Waller Calls for Cutting Forward Guidance, Wall Street Warns of Rising Bond Market Volatility Premium
Alina Collins
Fed Chair Warsh used his first FOMC meeting to slash the policy statement and refuse to submit his own dot-plot projection, deliberately narrowing the Fed's communication with markets. Wall Street's consensus: less transparency means higher volatility and risk premiums — though a minority argues the resulting uncertainty could itself help tame inflation.
What exactly did Warsh do?
He removed all directional language about future policy from the FOMC statement and refused to file his personal dot-plot forecast — while all 18 other officials submitted theirs as usual.
This means → The market used to price rates partly by reading the Fed's own guidance. That channel has been deliberately shut down.
He also announced a dedicated task force to study further changes to forward guidance, including the possible full elimination of the dot plot.
Has the bond market already reacted?
The 10-year Treasury yield has risen roughly 50 basis points since the Iran war began; the policy-sensitive 2-year yield climbed to 4.22% this week — its highest in over a year.
In plain terms = rising yields mean falling bond prices — the market is charging a premium for "not knowing what the Fed will do next."
Some investors believe yields have further room to climb as the new communication framework takes hold.
Why are the big banks pushing back?
JPMorgan Asset Management CIO Bob Michele: "Less transparency means more guesswork, more uncertainty, more volatility, more risk premium, more event risk."
BNP Paribas strategy head Calvin Tse warns markets are now more vulnerable to surprises and should price in higher premiums for both rate hikes and elevated volatility.
Pimco economist Tiffany Wilding expects "fewer press conferences, a greater willingness to surprise the bond market, and ultimately higher rate volatility."
What is Warsh's own reasoning?
He acknowledged the changes are "a lot for financial markets to digest" but signaled no reversal.
His core argument is the "echo-chamber effect" — prices have come to reflect the Fed's view, not investors' own judgment. This means → In his reading, forward guidance is not helping the market — it is stripping the market of independent thought.
The dot plot — a chart where each official anonymously marks their rate forecast — was introduced by former Chair Bernanke in 2012 to signal low rates in the post-crisis zero-bound era. Warsh has publicly argued it forces the Fed to "stick to forecasts and double down on policy mistakes."
Who thinks more volatility is actually a good thing?
Capital Group portfolio manager Pramod Atluri argues that higher yields and costlier leverage tighten financial conditions, ultimately curbing inflation. In plain terms = too much certainty encourages risk-taking and leverage — a dose of uncertainty acts as a brake.

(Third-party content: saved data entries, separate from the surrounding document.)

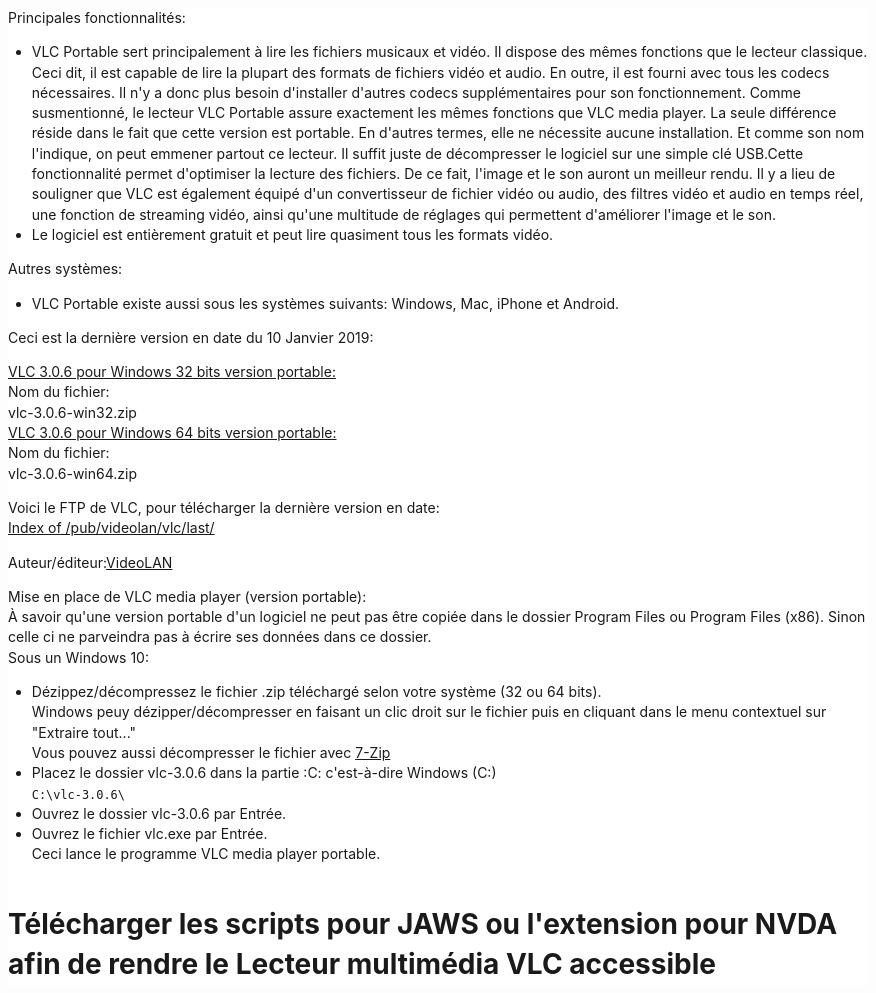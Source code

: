 Principales fonctionnalités:             

- VLC Portable sert principalement à lire les fichiers musicaux et vidéo. Il dispose des mêmes fonctions que le lecteur classique. Ceci dit, il est capable de lire la plupart des formats de fichiers vidéo et audio. En outre, il est fourni avec tous les codecs nécessaires. Il n'y a donc plus besoin d'installer d'autres codecs supplémentaires pour son fonctionnement. Comme susmentionné, le lecteur VLC Portable assure exactement les mêmes fonctions que VLC media player. La seule différence réside dans le fait que cette version est portable. En d'autres termes, elle ne nécessite aucune installation. Et comme son nom l'indique, on peut emmener partout ce lecteur. Il suffit juste de décompresser le logiciel sur une simple clé USB.Cette fonctionnalité permet d'optimiser la lecture des fichiers. De ce fait, l'image et le son auront un meilleur rendu. Il y a lieu de souligner que VLC est également équipé d'un convertisseur de fichier vidéo ou audio, des filtres vidéo et audio en temps réel, une fonction de streaming vidéo, ainsi qu'une multitude de réglages qui permettent d'améliorer l'image et le son. 
- Le logiciel est entièrement gratuit et peut lire quasiment tous les formats vidéo.

Autres systèmes:                

- VLC Portable existe aussi sous les systèmes suivants: Windows, Mac, iPhone et Android.

 Ceci est la dernière version en date du 10 Janvier 2019:             
 
[VLC 3.0.6 pour Windows 32 bits version portable:](https://ftp.free.org/mirrors/videolan/vlc/3.0.6/win32/vlc-3.0.6-win32.zip)                           
Nom du fichier:                   
vlc-3.0.6-win32.zip              
[VLC 3.0.6 pour Windows 64 bits version portable:](https://ftp.free.org/mirrors/videolan/vlc/3.0.6/win64/vlc-3.0.6-win64.zip)                 
Nom du fichier:                   
vlc-3.0.6-win64.zip               

Voici le FTP  de VLC, pour télécharger la dernière version en date:            
[Index of /pub/videolan/vlc/last/](http://download.videolan.org/pub/videolan/vlc/last/)                 

Auteur/éditeur:[VideoLAN](http://www.videolan.org/)                   

Mise en place de VLC media player (version portable):           
À savoir qu'une version portable d'un logiciel ne peut pas être copiée dans le dossier Program Files ou Program Files (x86). Sinon celle ci ne parveindra pas à écrire ses données dans ce dossier.                     
Sous un Windows 10:                             

- Dézippez/décompressez le fichier .zip téléchargé selon votre système (32 ou 64 bits).                     
Windows peuy dézipper/décompresser en faisant un clic droit sur le fichier puis en cliquant dans le menu contextuel sur "Extraire tout..."                 
Vous pouvez aussi décompresser  le fichier  avec [7-Zip](https://www.7-zip.fr/)         
- Placez le dossier vlc-3.0.6 dans la partie :C: c'est-à-dire  Windows (C:)                                  
`C:\vlc-3.0.6\`                               
- Ouvrez le dossier vlc-3.0.6 par Entrée.             
- Ouvrez le fichier vlc.exe par Entrée.           
Ceci lance le programme VLC media player portable.             

# Télécharger les scripts pour JAWS ou  l'extension pour NVDA afin de  rendre le Lecteur multimédia VLC accessible #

BlackRock global fixed-income CIO Rick Rieder says there should be an "asymmetry" — a power imbalance — between the central bank and markets, and that easing cycles need "the art of surprise" to activate animal spirits (the emotional, risk-seeking impulses that drive markets).
Macro hedge funds are among the few openly welcoming the shift. Graham Capital chief economist Kelly Tropin Whitridge says short-end rate trading will become a much bigger focus.

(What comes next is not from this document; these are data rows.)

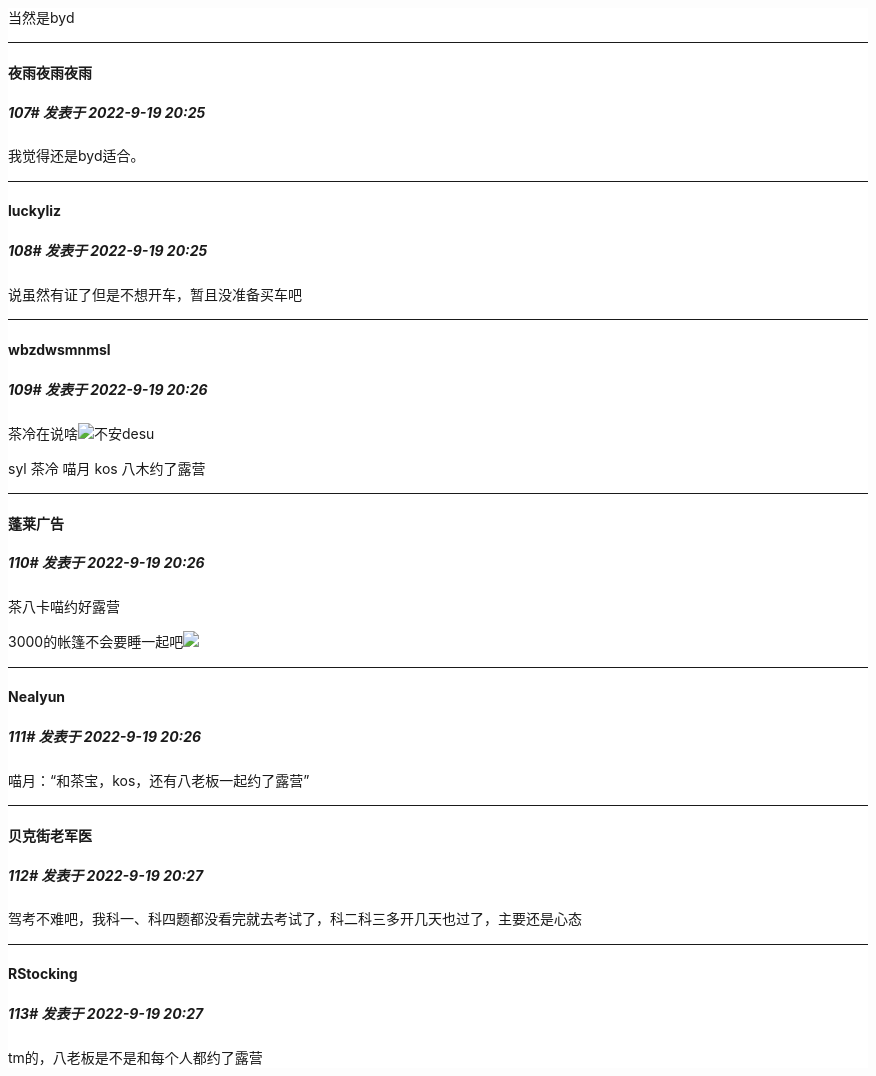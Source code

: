 当然是byd

*****

####  夜雨夜雨夜雨  
##### 107#       发表于 2022-9-19 20:25

我觉得还是byd适合。

*****

####  luckyliz  
##### 108#       发表于 2022-9-19 20:25

说虽然有证了但是不想开车，暂且没准备买车吧

*****

####  wbzdwsmnmsl  
##### 109#       发表于 2022-9-19 20:26

茶冷在说啥<img src="https://static.saraba1st.com/image/smiley/face2017/169.gif" referrerpolicy="no-referrer">不安desu

syl 茶冷 喵月 kos 八木约了露营

*****

####  蓬莱广告  
##### 110#       发表于 2022-9-19 20:26

茶八卡喵约好露营

3000的帐篷不会要睡一起吧<img src="https://static.saraba1st.com/image/smiley/face2017/067.png" referrerpolicy="no-referrer">

*****

####  Nealyun  
##### 111#       发表于 2022-9-19 20:26

喵月：“和茶宝，kos，还有八老板一起约了露营”

*****

####  贝克街老军医  
##### 112#       发表于 2022-9-19 20:27

驾考不难吧，我科一、科四题都没看完就去考试了，科二科三多开几天也过了，主要还是心态

*****

####  RStocking  
##### 113#       发表于 2022-9-19 20:27

tm的，八老板是不是和每个人都约了露营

Stripping forward guidance — necessary correction or a systemic rise in borrowing costs?
BULL
Breaking the echo chamber
Markets regain independent pricing power, no longer just tracking the Fed's forecasts.
Volatility as discipline
Tighter financing conditions curb speculation and leverage — could help suppress inflation.

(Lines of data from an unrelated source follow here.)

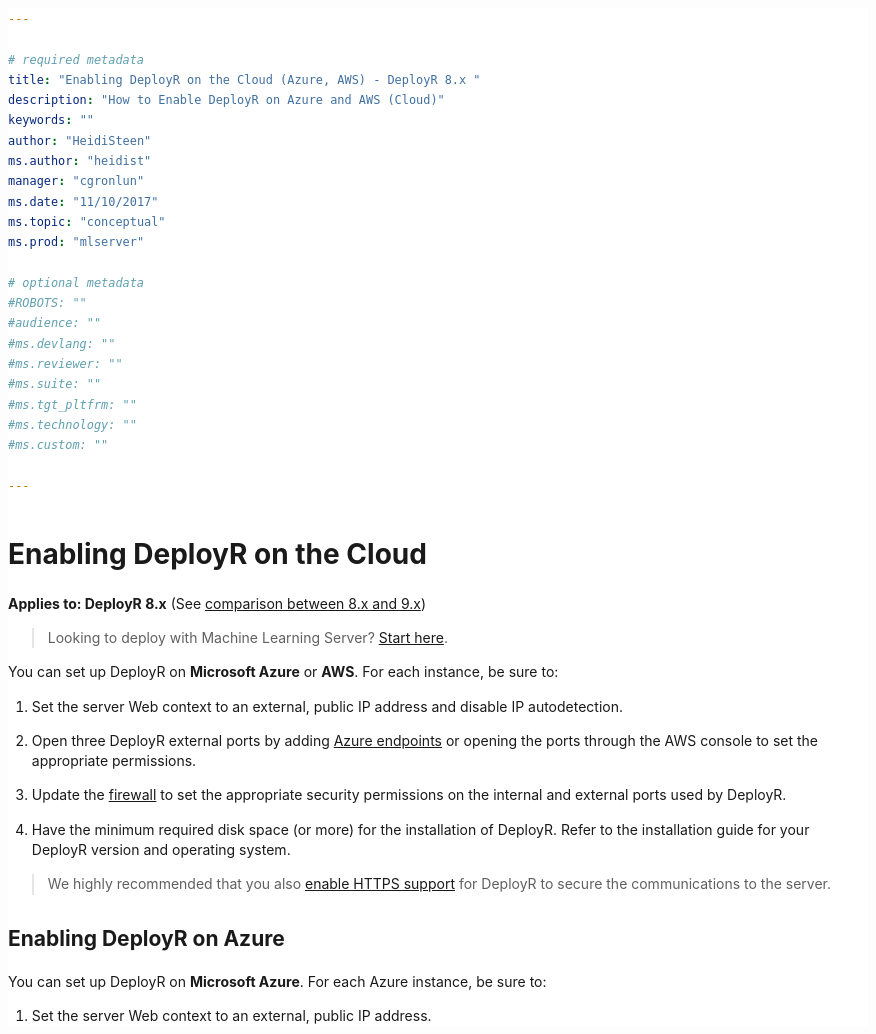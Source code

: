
 ```yaml
---

# required metadata
title: "Enabling DeployR on the Cloud (Azure, AWS) - DeployR 8.x "
description: "How to Enable DeployR on Azure and AWS (Cloud)"
keywords: ""
author: "HeidiSteen"
ms.author: "heidist"
manager: "cgronlun"
ms.date: "11/10/2017"
ms.topic: "conceptual"
ms.prod: "mlserver"

# optional metadata
#ROBOTS: ""
#audience: ""
#ms.devlang: ""
#ms.reviewer: ""
#ms.suite: ""
#ms.tgt_pltfrm: ""
#ms.technology: ""
#ms.custom: ""

---
```


# Enabling DeployR on the Cloud

**Applies to: DeployR 8.x**   (See [comparison between 8.x and 9.x](../whats-new-in-r-server.md#8vs9))

>Looking to deploy with Machine Learning Server? [Start here](../what-is-operationalization.md).

You can set up DeployR on **Microsoft Azure** or **AWS**. For each instance, be sure to:
1. Set the server Web context to an external, public IP address and disable IP autodetection.

1. Open three DeployR external ports by adding [Azure endpoints](#configuring-azure-endpoints) or opening the ports through the AWS console to set the appropriate permissions.

1. Update the [firewall](#updating-the-firewall) to set the appropriate security permissions on the internal and external ports used by DeployR.

1. Have the minimum required disk space (or more) for the installation of DeployR. Refer to the installation guide for your DeployR version and operating system. 

>We highly recommended that you also [enable HTTPS support](../operationalize/configure-https.md) for DeployR to secure the communications to the server.

## Enabling DeployR on Azure

You can set up DeployR on **Microsoft Azure**. For each Azure instance, be sure to:
1. Set the server Web context to an external, public IP address.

Hedge funds are already positioning
Macro funds expect higher short-end rate volatility, treating it as a trading opportunity.
BEAR
Guesswork replaces communication
JPMorgan, BNP Paribas, Pimco all warn: less transparency = higher risk premiums.
Borrowing costs rise
The 2-year yield has hit a one-year high — real-economy financing costs face upward pressure.
Adaptation period unknown
The task force hasn't reported yet — markets may overshoot during the transition.
In plain terms = the two sides aren't really contradicting each other — higher volatility is near-certain. The debate is whether that volatility is medicine or a new disease. The answer depends on how fast the task force delivers and how quickly markets adapt.
What to watch next?
The single most important variable is the task force's final proposal — if the dot plot is fully abolished, transparency drops another notch.
This reflects a deeper shift: Warsh is pulling the Fed from "an expectations-managing central bank" back toward "a central bank that lets markets digest information on their own."
In the near term, the trajectories of the 2-year and 10-year Treasury yields are the most direct gauges of how well markets are adapting.
Content is for reference only, not financial advice.